THE DATA:
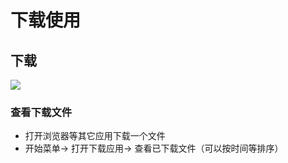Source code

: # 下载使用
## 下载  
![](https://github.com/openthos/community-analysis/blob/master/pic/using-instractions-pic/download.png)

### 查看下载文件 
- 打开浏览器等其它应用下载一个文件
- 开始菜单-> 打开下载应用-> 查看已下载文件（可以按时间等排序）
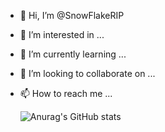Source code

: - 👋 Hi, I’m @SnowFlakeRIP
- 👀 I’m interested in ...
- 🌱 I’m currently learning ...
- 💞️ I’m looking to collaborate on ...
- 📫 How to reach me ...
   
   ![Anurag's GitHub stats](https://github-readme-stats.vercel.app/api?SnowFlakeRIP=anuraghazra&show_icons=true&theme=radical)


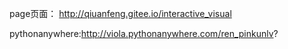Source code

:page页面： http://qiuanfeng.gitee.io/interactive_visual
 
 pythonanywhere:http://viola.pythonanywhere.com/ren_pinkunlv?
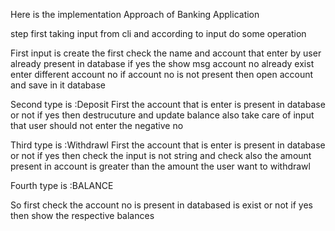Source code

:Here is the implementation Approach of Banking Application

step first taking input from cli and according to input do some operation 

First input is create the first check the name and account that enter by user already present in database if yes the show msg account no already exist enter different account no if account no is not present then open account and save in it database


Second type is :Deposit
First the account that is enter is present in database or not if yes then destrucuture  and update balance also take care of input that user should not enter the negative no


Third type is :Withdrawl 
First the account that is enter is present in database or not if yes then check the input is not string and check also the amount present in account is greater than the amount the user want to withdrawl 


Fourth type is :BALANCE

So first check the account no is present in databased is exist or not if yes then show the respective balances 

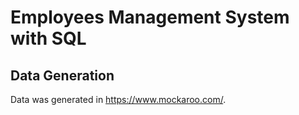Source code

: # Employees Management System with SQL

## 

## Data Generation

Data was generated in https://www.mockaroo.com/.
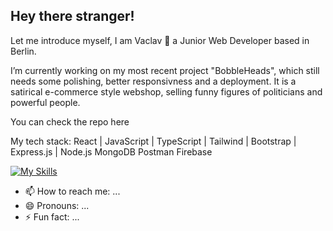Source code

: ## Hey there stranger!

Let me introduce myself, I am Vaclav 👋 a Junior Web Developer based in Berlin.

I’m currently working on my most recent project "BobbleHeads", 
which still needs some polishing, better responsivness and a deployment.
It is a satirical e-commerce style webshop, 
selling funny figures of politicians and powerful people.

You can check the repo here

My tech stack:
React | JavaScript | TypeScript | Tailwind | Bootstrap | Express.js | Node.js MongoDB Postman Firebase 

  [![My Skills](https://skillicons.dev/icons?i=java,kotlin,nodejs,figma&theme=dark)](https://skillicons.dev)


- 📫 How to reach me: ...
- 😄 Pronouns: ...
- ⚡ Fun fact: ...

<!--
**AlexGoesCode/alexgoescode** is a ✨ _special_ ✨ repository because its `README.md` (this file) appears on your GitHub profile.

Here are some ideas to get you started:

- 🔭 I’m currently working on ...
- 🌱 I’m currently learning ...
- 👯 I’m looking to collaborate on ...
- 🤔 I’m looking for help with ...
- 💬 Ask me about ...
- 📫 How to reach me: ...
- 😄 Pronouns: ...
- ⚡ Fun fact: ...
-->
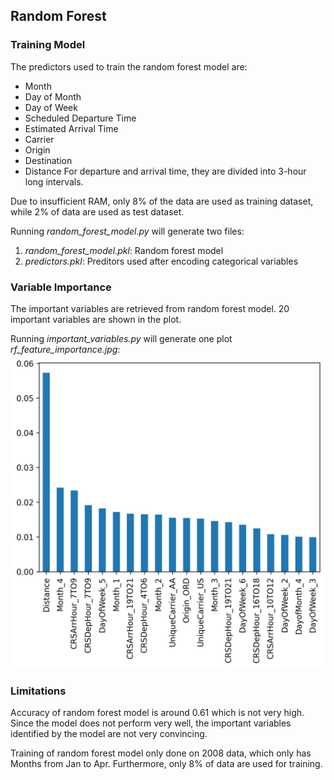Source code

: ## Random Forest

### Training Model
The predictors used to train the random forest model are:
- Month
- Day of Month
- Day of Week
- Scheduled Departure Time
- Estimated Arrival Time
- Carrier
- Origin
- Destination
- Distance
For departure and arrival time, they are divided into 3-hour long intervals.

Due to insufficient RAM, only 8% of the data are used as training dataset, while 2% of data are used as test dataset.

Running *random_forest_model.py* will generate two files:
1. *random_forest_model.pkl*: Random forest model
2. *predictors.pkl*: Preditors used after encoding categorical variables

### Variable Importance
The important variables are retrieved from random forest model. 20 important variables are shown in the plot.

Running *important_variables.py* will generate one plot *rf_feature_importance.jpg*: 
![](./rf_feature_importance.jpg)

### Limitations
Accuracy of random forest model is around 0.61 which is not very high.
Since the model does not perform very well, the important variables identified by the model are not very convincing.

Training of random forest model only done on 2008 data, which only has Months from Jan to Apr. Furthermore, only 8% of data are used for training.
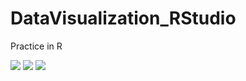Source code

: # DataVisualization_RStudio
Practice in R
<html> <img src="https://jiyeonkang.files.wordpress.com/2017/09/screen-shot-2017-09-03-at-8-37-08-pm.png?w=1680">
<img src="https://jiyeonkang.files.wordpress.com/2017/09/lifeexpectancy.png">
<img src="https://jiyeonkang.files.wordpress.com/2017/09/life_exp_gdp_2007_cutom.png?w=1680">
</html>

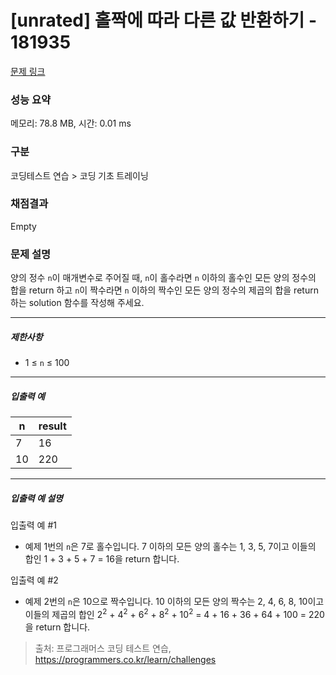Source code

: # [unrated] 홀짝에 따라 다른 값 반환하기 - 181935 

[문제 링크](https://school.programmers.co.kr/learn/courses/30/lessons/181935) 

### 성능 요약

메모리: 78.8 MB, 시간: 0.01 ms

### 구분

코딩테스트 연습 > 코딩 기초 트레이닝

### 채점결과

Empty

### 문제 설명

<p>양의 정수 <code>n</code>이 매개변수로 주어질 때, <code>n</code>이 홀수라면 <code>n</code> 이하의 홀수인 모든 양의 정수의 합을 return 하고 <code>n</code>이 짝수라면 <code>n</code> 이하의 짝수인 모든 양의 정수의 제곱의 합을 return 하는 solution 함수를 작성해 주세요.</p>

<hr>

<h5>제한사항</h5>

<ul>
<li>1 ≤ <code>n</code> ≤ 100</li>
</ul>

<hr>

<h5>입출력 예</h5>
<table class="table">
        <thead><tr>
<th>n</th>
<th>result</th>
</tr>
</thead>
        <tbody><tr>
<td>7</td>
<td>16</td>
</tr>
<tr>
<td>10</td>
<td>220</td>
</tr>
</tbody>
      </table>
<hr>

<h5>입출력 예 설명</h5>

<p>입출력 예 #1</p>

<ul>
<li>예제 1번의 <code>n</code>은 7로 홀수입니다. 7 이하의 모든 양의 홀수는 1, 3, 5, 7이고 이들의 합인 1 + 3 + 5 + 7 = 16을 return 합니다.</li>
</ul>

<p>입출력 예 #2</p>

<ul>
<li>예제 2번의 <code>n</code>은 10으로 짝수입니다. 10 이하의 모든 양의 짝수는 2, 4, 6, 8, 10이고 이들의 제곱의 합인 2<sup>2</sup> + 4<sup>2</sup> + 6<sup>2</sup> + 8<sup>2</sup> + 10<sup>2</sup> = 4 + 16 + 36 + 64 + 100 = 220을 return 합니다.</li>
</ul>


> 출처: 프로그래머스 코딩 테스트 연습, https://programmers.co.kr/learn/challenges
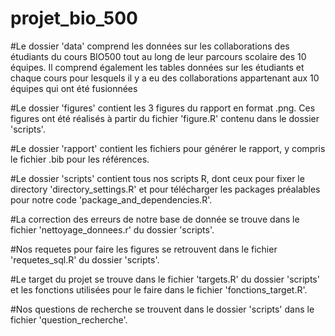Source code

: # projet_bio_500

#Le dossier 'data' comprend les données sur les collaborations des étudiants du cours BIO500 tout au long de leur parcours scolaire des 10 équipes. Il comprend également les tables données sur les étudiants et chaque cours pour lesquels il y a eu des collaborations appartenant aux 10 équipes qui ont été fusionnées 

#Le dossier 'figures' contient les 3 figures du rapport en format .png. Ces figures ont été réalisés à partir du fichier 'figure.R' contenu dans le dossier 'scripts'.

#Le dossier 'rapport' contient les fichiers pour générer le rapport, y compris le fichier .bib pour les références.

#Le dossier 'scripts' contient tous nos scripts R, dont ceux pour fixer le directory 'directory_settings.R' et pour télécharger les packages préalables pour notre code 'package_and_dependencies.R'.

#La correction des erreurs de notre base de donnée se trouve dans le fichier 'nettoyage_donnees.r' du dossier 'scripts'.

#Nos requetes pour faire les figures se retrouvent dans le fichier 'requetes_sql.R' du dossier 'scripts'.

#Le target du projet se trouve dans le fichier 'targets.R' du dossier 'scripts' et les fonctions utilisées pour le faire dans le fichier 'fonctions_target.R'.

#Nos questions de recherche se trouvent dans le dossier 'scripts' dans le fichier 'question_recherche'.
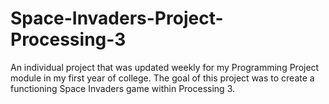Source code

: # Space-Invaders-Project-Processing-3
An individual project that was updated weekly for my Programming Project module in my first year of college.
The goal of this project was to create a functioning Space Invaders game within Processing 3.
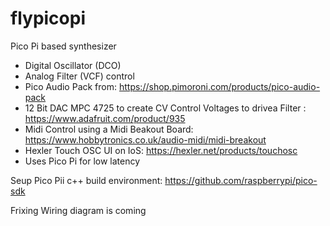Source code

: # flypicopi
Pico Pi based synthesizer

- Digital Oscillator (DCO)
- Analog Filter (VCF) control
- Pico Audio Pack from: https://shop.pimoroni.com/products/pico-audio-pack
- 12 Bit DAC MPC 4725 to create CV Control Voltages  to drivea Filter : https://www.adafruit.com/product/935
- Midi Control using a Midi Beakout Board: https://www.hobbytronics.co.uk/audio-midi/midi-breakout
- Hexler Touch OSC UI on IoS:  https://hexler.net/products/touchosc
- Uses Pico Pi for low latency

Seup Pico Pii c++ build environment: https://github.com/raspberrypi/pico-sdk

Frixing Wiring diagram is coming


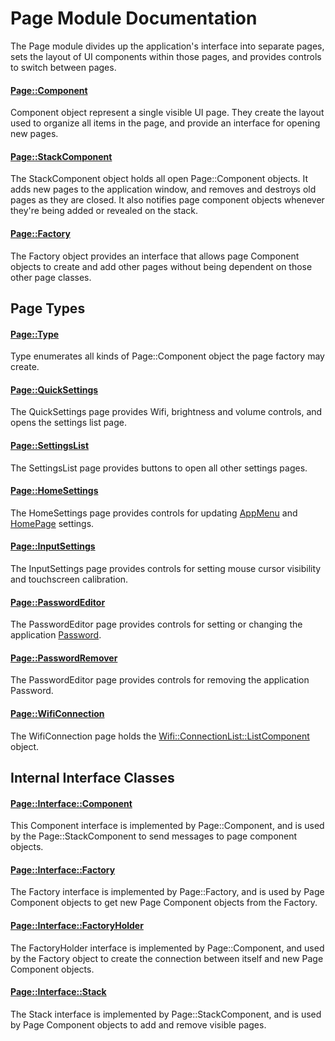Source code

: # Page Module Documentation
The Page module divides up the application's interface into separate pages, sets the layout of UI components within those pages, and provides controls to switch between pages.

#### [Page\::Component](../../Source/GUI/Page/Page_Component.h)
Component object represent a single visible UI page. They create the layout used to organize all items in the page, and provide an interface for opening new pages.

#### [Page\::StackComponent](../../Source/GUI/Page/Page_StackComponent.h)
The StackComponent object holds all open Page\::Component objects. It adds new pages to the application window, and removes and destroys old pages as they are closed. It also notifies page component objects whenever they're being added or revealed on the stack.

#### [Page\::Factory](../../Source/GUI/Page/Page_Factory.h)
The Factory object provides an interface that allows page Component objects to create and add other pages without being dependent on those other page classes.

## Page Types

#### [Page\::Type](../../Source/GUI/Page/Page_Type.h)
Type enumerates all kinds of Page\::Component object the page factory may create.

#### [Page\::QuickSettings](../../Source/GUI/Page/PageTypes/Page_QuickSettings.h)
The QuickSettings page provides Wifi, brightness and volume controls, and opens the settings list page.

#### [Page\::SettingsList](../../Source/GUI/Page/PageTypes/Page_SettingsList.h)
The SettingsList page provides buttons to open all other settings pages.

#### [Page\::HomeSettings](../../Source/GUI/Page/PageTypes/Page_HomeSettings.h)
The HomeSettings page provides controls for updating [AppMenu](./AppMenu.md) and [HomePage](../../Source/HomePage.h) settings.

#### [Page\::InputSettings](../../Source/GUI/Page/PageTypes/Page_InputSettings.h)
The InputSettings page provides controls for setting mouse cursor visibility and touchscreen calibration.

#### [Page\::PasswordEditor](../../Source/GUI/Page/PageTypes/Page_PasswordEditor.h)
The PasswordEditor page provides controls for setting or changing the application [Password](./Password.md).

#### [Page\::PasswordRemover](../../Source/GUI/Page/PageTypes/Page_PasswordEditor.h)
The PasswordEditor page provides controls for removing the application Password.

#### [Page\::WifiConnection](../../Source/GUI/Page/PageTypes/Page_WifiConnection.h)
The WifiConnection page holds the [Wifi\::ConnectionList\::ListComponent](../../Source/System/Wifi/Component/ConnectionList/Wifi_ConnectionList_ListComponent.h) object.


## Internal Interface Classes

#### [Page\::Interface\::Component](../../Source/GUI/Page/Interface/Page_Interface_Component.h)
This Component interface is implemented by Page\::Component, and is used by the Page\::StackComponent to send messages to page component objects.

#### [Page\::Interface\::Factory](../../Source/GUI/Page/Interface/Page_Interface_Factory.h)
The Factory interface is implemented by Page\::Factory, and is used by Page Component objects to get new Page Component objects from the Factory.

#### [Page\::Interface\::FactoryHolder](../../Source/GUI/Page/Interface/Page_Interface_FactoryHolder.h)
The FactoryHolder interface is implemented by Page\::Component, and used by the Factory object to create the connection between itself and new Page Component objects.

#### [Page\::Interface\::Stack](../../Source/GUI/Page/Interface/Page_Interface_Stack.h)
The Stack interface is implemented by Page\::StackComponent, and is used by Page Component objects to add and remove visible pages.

TRY IT: Exactly as written, please give again the lines from the beginning of the listing through the line containing "Second type is :Deposit", inclusive, without any pictures.

WRITTEN RESPONSE:
Source code

: # 下载使用
## 下载  
![](https://github.com/openthos/community-analysis/blob/master/pic/using-instractions-pic/download.png)

### 查看下载文件 
- 打开浏览器等其它应用下载一个文件
- 开始菜单-> 打开下载应用-> 查看已下载文件（可以按时间等排序）
Source code

: - 👋 Hi, I’m @SnowFlakeRIP
- 👀 I’m interested in ...
- 🌱 I’m currently learning ...
- 💞️ I’m looking to collaborate on ...
- 📫 How to reach me ...
   
   ![Anurag's GitHub stats](https://github-readme-stats.vercel.app/api?SnowFlakeRIP=anuraghazra&show_icons=true&theme=radical)


Source code

:page页面： http://qiuanfeng.gitee.io/interactive_visual
 
 pythonanywhere:http://viola.pythonanywhere.com/ren_pinkunlv?
Source code

:Here is the implementation Approach of Banking Application

step first taking input from cli and according to input do some operation 

First input is create the first check the name and account that enter by user already present in database if yes the show msg account no already exist enter different account no if account no is not present then open account and save in it database


Second type is :Deposit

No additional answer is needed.